The study is cleverly designed. But I don’t think it actually proves that political ignorance is beneficial. Few doubt that a large majority of ignorant voters can sometimes get its way against a more knowledgeable minority. But that’s precisely why political ignorance is a problem: Other things equal, a more ignorant electorate is likely to make worse decisions than a more knowledgeable one. Under such conditions, the more “democratic” (in the sense of more majoritarian) outcome isn’t necessarily better. Indeed, the more influence the ignorant majority has, the greater the negative impact of their ignorance.
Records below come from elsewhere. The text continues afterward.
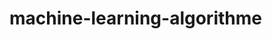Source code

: # machine-learning-algorithme

<!--https://machine-learning-with-python.readthedocs.io/en/latest/
https://github.com/tirthajyoti/Machine-Learning-with-Python/tree/master
https://github.com/dair-ai/ML-Notebooks
https://github.com/maykulkarni/Machine-Learning-Notebooks-->
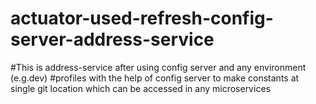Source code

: # actuator-used-refresh-config-server-address-service
#This is address-service after using config server and any environment (e.g.dev) 
#profiles with the help of config server to make constants at single git location which can be accessed in any microservices
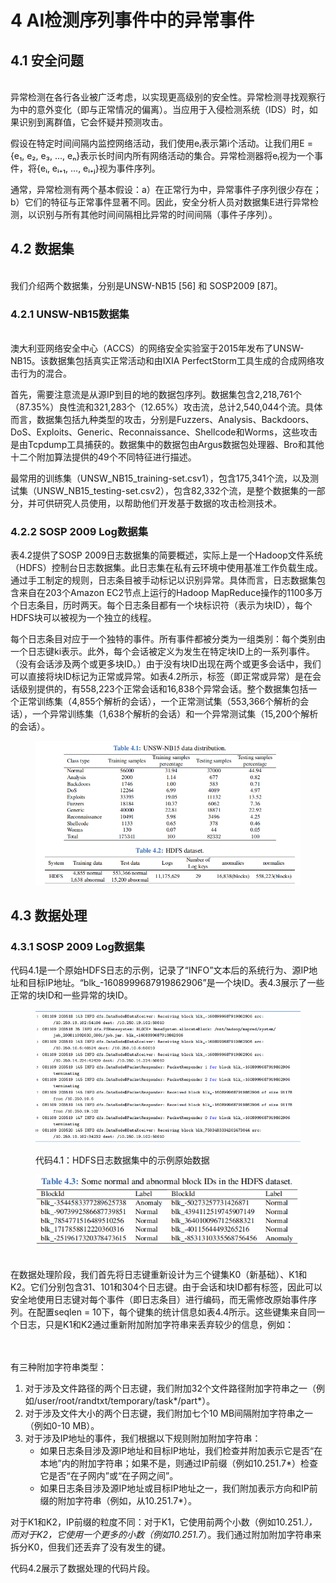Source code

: # 4 AI检测序列事件中的异常事件

## 4.1 安全问题

\
异常检测在各行各业被广泛考虑，以实现更高级别的安全性。异常检测寻找观察行为中的意外变化（即与正常情况的偏离）。当应用于入侵检测系统（IDS）时，如果识别到离群值，它会怀疑并预测攻击。

假设在特定时间间隔内监控网络活动，我们使用eᵢ表示第i个活动。让我们用E = {e₁, e₂, e₃, ..., eₙ}表示长时间内所有网络活动的集合。异常检测器将eᵢ视为一个事件，将{eᵢ, eᵢ₊₁, ..., eᵢ₊ⱼ}视为事件序列。

通常，异常检测有两个基本假设：a）在正常行为中，异常事件子序列很少存在；b）它们的特征与正常事件显著不同。因此，安全分析人员对数据集E进行异常检测，以识别与所有其他时间间隔相比异常的时间间隔（事件子序列）。

## 4.2 数据集

\
我们介绍两个数据集，分别是UNSW-NB15 \[56] 和 SOSP2009 \[87]。

### 4.2.1 UNSW-NB15数据集

\
澳大利亚网络安全中心（ACCS）的网络安全实验室于2015年发布了UNSW-NB15。该数据集包括真实正常活动和由IXIA PerfectStorm工具生成的合成网络攻击行为的混合。

首先，需要注意流是从源IP到目的地的数据包序列。数据集包含2,218,761个（87.35%）良性流和321,283个（12.65%）攻击流，总计2,540,044个流。具体而言，数据集包括九种类型的攻击，分别是Fuzzers、Analysis、Backdoors、DoS、Exploits、Generic、Reconnaissance、Shellcode和Worms，这些攻击是由Tcpdump工具捕获的。数据集中的数据包由Argus数据包处理器、Bro和其他十二个附加算法提供的49个不同特征进行描述。

最常用的训练集（UNSW\_NB15\_training-set.csv1），包含175,341个流，以及测试集（UNSW\_NB15\_testing-set.csv2），包含82,332个流，是整个数据集的一部分，并可供研究人员使用，以帮助他们开发基于数据的攻击检测技术。



### 4.2.2 SOSP 2009 Log数据集

表4.2提供了SOSP 2009日志数据集的简要概述，实际上是一个Hadoop文件系统（HDFS）控制台日志数据集。此日志集在私有云环境中使用基准工作负载生成。通过手工制定的规则，日志条目被手动标记以识别异常。具体而言，日志数据集包含来自在203个Amazon EC2节点上运行的Hadoop MapReduce操作的1100多万个日志条目，历时两天。每个日志条目都有一个块标识符（表示为块ID），每个HDFS块可以被视为一个独立的线程。

每个日志条目对应于一个独特的事件。所有事件都被分类为一组类别：每个类别由一个日志键ki表示。此外，每个会话被定义为发生在特定块ID上的一系列事件。（没有会话涉及两个或更多块ID。）由于没有块ID出现在两个或更多会话中，我们可以直接将块ID标记为正常或异常。如表4.2所示，标签（即正常或异常）是在会话级别提供的，有558,223个正常会话和16,838个异常会话。整个数据集包括一个正常训练集（4,855个解析的会话），一个正常测试集（553,366个解析的会话），一个异常训练集（1,638个解析的会话）和一个异常测试集（15,200个解析的会话）。



<figure><img src=".gitbook/assets/image (27).png" alt=""><figcaption></figcaption></figure>

## 4.3 数据处理



### 4.3.1 SOSP 2009 Log数据集

代码4.1是一个原始HDFS日志的示例，记录了“INFO”文本后的系统行为、源IP地址和目标IP地址。“blk\_-1608999687919862906”是一个块ID。表4.3展示了一些正常的块ID和一些异常的块ID。

<figure><img src=".gitbook/assets/image (29).png" alt=""><figcaption><p>代码4.1：HDFS日志数据集中的示例原始数据</p></figcaption></figure>

<figure><img src=".gitbook/assets/image (30).png" alt=""><figcaption></figcaption></figure>

\
在数据处理阶段，我们首先将日志键重新设计为三个键集K0（新基础）、K1和K2。它们分别包含31、101和304个日志键。由于会话和块ID都有标签，因此可以安全地使用日志键对每个事件（即日志条目）进行编码，而无需修改原始事件序列。在配置seqlen = 10下，每个键集的统计信息如表4.4所示。这些键集来自同一个日志，只是K1和K2通过重新附加附加字符串来丢弃较少的信息，例如：

\
\
有三种附加字符串类型：

1. 对于涉及文件路径的两个日志键，我们附加32个文件路径附加字符串之一（例如/user/root/randtxt/temporary/task\*/part\*）。
2. 对于涉及文件大小的两个日志键，我们附加七个10 MB间隔附加字符串之一（例如0-10 MB）。
3. 对于涉及IP地址的事件，我们根据以下规则附加附加字符串：
   * 如果日志条目涉及源IP地址和目标IP地址，我们检查并附加表示它是否“在本地”内的附加字符串；如果不是，则通过IP前缀（例如10.251.7\*）检查它是否“在子网内”或“在子网之间”。
   * 如果日志条目涉及源IP地址或目标IP地址之一，我们附加表示方向和IP前缀的附加字符串（例如，从10.251.7\*）。

对于K1和K2，IP前缀的粒度不同：对于K1，它使用前两个小数（例如10.251._），而对于K2，它使用一个更多的小数（例如10.251.7_）。我们通过附加附加字符串来拆分K0，但我们还丢弃了没有发生的键。

代码4.2展示了数据处理的代码片段。
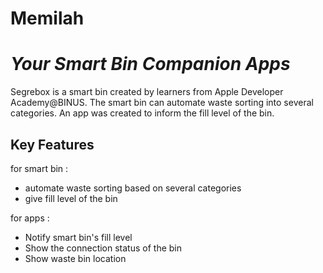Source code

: # Memilah
# _Your Smart Bin Companion Apps_

Segrebox is a smart bin created by learners from Apple Developer Academy@BINUS. The smart bin can automate waste sorting into several categories. An app was created to inform the fill level of the bin.  

## Key Features
for smart bin :
- automate waste sorting based on several categories
- give fill level of the bin
  
for apps :
- Notify smart bin's fill level
- Show the connection status of the bin
- Show waste bin location

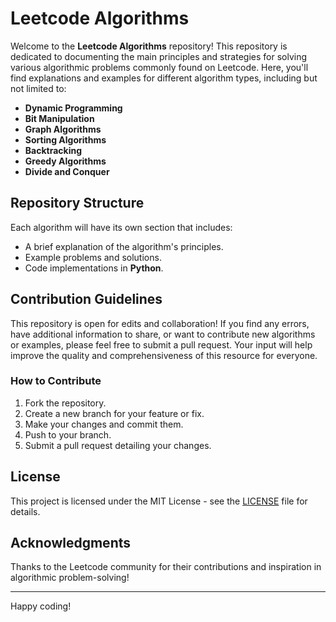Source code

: # Leetcode Algorithms

Welcome to the **Leetcode Algorithms** repository! This repository is dedicated to documenting the main principles and strategies for solving various algorithmic problems commonly found on Leetcode. Here, you'll find explanations and examples for different algorithm types, including but not limited to:

- **Dynamic Programming**
- **Bit Manipulation**
- **Graph Algorithms**
- **Sorting Algorithms**
- **Backtracking**
- **Greedy Algorithms**
- **Divide and Conquer**

## Repository Structure

Each algorithm will have its own section that includes:

- A brief explanation of the algorithm's principles.
- Example problems and solutions.
- Code implementations in **Python**.

## Contribution Guidelines

This repository is open for edits and collaboration! If you find any errors, have additional information to share, or want to contribute new algorithms or examples, please feel free to submit a pull request. Your input will help improve the quality and comprehensiveness of this resource for everyone.

### How to Contribute

1. Fork the repository.
2. Create a new branch for your feature or fix.
3. Make your changes and commit them.
4. Push to your branch.
5. Submit a pull request detailing your changes.

## License

This project is licensed under the MIT License - see the [LICENSE](LICENSE) file for details.

## Acknowledgments

Thanks to the Leetcode community for their contributions and inspiration in algorithmic problem-solving!

---

Happy coding!
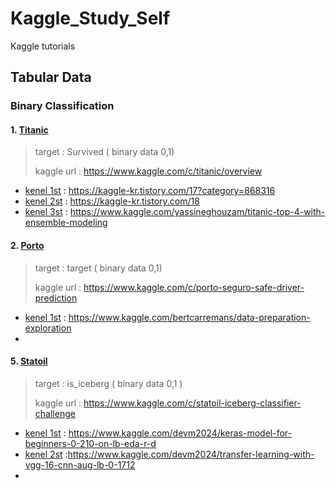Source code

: # Kaggle_Study_Self
Kaggle tutorials


## Tabular Data

### Binary Classification
#### 1.  [Titanic](./1_Titanic_competition)
> target : Survived ( binary data 0,1)
>
> kaggle url : https://www.kaggle.com/c/titanic/overview

* [kenel 1st](./1_Titanic_competition/titanic_kernel1.ipynb) : https://kaggle-kr.tistory.com/17?category=868316
* [kenel 2st](./1_Titanic_competition/titanic_kernel2.ipynb) : https://kaggle-kr.tistory.com/18
* [kenel 3st](./1_Titanic_competition/titanic_kernel3.ipynb) : https://www.kaggle.com/yassineghouzam/titanic-top-4-with-ensemble-modeling

#### 2.  [Porto](./2_Porto_competition)

> target : target ( binary data 0,1)
>
> kaggle url : https://www.kaggle.com/c/porto-seguro-safe-driver-prediction

* [kenel 1st](./2_Porto_competition/porto_kernel1.ipynb) : https://www.kaggle.com/bertcarremans/data-preparation-exploration
* 



#### 5.  [Statoil](./5_Statoil_competition)

> target : is_iceberg ( binary data 0,1 )
>
> kaggle url : https://www.kaggle.com/c/statoil-iceberg-classifier-challenge

* [kenel 1st](./5_Statoil_competition/statoil_kernel1.ipynb) : https://www.kaggle.com/devm2024/keras-model-for-beginners-0-210-on-lb-eda-r-d
* [kenel 2st](.//5_Statoil_competition/statoil_kernel2.ipynb) :https://www.kaggle.com/devm2024/transfer-learning-with-vgg-16-cnn-aug-lb-0-1712
* 

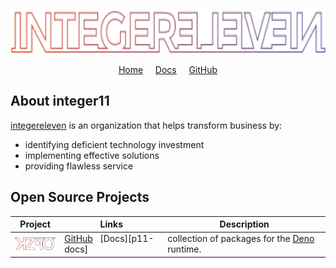 <p align="center">
  <a href="https://integereleven.com" title="integereleven website">
    <img
      alt="integereleven logo"
      height="70"
      src="https://raw.githubusercontent.com/i11n/.github/main/profile/img/i11n/fc/text-stroke.svg"
    />
  </a>
</p>
<p align="center">
  <a href="https://integereleven.com" title="integereleven website">Home</a> &nbsp; &nbsp;
  <a href="https://docs.integereleven.com" title="integereleven documentation">Docs</a>  &nbsp; &nbsp;
  <a href="https://github.com/i11n" title="integereleven GitHub">GitHub</a>
</p>

<p align="center">
<!-- Social badges -->
</p>

## About integer11

[integereleven][i11n] is an organization that helps transform business by:
* identifying deficient technology investment
* implementing effective solutions
* providing flawless service

## Open Source Projects

| Project | Links | Description |
|---|---|---|
| <img alt="kz-io" src="https://raw.githubusercontent.com/i11n/.github/main/profile/img/kz-io/kz-io.svg" height="20" style="vertical-align: bottom"/> | [GitHub][kz-io] &nbsp; [Docs][p11-docs] | collection of packages for the [Deno][deno] runtime. |


[deno]: https://deno.land "Deno homepage"
[i11n]: https://github.com/i11n "integereleven on GitHub"
[kz-io]: https://github.com/intv8 "kz-io on GitHub"
[kz-io-docs]: https://docs.integereleven.com/kz-io "kz-io documentation"
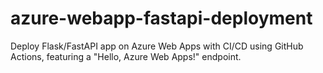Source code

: # azure-webapp-fastapi-deployment
Deploy Flask/FastAPI app on Azure Web Apps with CI/CD using GitHub Actions, featuring a "Hello, Azure Web Apps!" endpoint.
In some situations, the paper’s authors claim, the uninformed are a minority, but they gravitate towards the majority among the rest of the group, thereby making a majoritarian outcome more likely. This, assumes, however, that their ignorance does not itself bias them towards one side of a dispute or the other. This may be true among fish, but is often false among human electorates, where ignorance does not prevent people from holding political opinions and also makes them vulnerable to manipulation. Indeed, ignorance tends to increase the effectiveness of the latter. And relatively ignorant voters can still be highly biased “political fans.”
Even if a more majoritarian outcome is always preferable to a less majoritarian one, that is still consistent with the notion that majoritarian decisions by a relatively well-informed electorate are likely to be better than those made by a more ignorant one. And, regardless of what happened in the case of the fish, a knowledgeable majority in the real world is at least as likely to get its way in real-world democratic processes as a relatively ignorant one.
Furthermore, ignorance sometimes enables a narrow interest group to get its way at the expense of the general public, because the latter is unaware of what is going on. In this article, I explain how this happened in may states that adopted post-Kelo eminent domain reforms. The fish study doesn’t take account of this possibility because there is no body of knowledge known to one group of fish that is unknown to the other that allows the former to exploit the latter for their own benefit.
This is not to deny that there are some cases where political ignorance can have beneficial effects. Consider, for example, a highly knowledgeable electorate with extremely evil values (e.g. – a racist electorate whose primary goal is the desire to oppress some racial minority as much as possible). These voters would be able to choose policies and leaders that achieve their evil objectives more effectively than an equally evil electorate that was more ignorant.
There are also a few other scenarios where political ignorance might turn out to be (relative) bliss; I may discuss some of them in a future post. This study, however, doesn’t shed much light on any of them.
UPDATE: I have made a few minor revisions to this post.